::: Exercise inputs
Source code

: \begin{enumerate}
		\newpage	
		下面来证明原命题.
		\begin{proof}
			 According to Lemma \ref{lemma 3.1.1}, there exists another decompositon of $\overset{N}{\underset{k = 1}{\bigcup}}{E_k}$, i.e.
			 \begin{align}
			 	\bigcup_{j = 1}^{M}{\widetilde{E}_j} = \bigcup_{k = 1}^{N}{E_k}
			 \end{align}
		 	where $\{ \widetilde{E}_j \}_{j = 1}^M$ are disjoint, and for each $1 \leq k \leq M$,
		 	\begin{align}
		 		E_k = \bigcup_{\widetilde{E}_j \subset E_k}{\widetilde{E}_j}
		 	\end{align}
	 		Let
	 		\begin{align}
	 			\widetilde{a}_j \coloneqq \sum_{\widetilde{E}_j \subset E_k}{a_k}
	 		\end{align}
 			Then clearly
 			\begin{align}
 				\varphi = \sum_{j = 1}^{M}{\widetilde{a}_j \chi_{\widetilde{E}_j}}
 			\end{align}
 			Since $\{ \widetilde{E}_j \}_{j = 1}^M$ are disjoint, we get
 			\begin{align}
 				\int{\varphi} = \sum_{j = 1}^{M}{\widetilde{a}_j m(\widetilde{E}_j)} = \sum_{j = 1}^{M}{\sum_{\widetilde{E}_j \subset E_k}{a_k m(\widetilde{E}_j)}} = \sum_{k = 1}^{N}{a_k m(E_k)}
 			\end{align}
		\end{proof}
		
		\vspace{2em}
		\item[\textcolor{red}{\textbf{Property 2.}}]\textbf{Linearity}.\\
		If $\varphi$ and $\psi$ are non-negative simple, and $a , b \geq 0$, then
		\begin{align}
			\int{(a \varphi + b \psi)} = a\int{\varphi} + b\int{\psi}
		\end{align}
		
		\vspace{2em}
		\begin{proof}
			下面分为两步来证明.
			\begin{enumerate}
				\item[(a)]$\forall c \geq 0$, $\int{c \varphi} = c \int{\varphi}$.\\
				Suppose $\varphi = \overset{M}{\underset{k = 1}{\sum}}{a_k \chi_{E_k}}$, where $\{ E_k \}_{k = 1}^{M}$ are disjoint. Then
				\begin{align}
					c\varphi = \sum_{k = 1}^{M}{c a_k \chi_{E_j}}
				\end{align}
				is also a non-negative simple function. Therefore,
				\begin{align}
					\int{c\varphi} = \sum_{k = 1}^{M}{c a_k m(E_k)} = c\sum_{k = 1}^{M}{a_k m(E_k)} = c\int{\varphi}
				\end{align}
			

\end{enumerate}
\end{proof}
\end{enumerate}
::::::
The task: Using the listing, say how many lines include the word "proof", and add nothing else.

Result of the task: 4